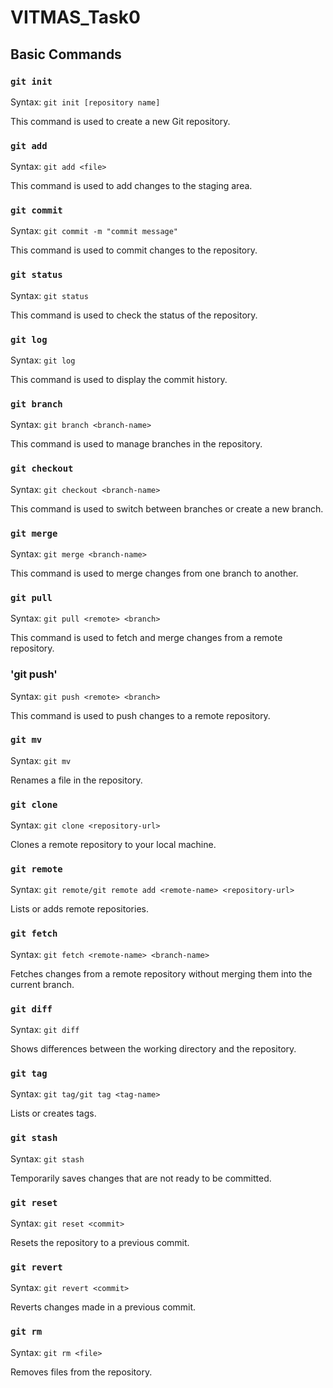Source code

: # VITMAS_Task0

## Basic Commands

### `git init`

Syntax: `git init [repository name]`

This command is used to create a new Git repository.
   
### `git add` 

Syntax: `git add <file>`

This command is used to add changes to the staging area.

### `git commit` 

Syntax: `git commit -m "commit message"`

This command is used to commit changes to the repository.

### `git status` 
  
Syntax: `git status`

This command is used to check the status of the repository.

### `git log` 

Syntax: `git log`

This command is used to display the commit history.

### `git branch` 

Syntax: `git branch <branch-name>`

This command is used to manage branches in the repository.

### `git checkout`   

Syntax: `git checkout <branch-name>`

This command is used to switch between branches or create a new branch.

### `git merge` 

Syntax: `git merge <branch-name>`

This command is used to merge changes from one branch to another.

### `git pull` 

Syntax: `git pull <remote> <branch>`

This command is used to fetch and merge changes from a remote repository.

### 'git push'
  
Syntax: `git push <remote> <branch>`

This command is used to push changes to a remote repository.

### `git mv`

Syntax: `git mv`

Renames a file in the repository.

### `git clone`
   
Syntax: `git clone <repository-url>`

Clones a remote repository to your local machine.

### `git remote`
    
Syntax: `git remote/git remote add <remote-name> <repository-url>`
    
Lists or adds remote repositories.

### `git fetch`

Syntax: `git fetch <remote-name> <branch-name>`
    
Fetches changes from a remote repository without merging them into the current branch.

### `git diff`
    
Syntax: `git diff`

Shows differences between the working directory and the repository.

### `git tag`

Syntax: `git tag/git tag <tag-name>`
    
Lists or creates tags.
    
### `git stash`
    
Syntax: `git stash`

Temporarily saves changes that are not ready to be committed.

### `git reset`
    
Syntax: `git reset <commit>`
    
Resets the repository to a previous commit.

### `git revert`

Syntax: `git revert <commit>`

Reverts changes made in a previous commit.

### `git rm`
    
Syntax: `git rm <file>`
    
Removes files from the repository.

---

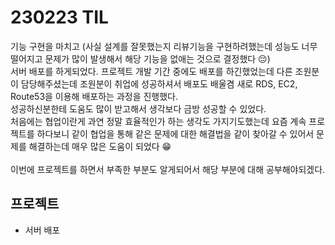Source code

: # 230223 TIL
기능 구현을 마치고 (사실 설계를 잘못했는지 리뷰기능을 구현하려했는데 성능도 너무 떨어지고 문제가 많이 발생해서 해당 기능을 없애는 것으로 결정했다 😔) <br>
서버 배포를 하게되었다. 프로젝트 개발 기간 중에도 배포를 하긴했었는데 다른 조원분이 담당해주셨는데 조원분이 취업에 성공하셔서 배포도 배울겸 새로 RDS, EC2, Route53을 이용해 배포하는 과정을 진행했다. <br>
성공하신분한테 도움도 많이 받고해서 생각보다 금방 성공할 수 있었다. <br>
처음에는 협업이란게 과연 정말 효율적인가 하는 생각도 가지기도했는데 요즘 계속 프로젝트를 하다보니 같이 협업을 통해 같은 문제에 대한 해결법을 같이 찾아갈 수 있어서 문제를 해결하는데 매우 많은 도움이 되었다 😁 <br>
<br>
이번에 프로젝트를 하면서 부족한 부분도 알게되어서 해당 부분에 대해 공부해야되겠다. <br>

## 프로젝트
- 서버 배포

---

#### [PROBLEM REQUIREMENTS]
Look above for the line with "remote/git remote add"; retype exactly that line, every line after it up to the line with "Removes files from the repository.", and that line too, nothing else.

#### [OUTPUT OF THE TASK]
Syntax: `git remote/git remote add <remote-name> <repository-url>`
    
Lists or adds remote repositories.

### `git fetch`

Syntax: `git fetch <remote-name> <branch-name>`
    
Fetches changes from a remote repository without merging them into the current branch.

### `git diff`
    
Syntax: `git diff`

Shows differences between the working directory and the repository.

### `git tag`

Syntax: `git tag/git tag <tag-name>`
    
Lists or creates tags.
    
### `git stash`
    
Syntax: `git stash`

Temporarily saves changes that are not ready to be committed.

### `git reset`
    
Syntax: `git reset <commit>`
    
Resets the repository to a previous commit.

### `git revert`

Syntax: `git revert <commit>`

Reverts changes made in a previous commit.

### `git rm`
    
Syntax: `git rm <file>`
    
Removes files from the repository.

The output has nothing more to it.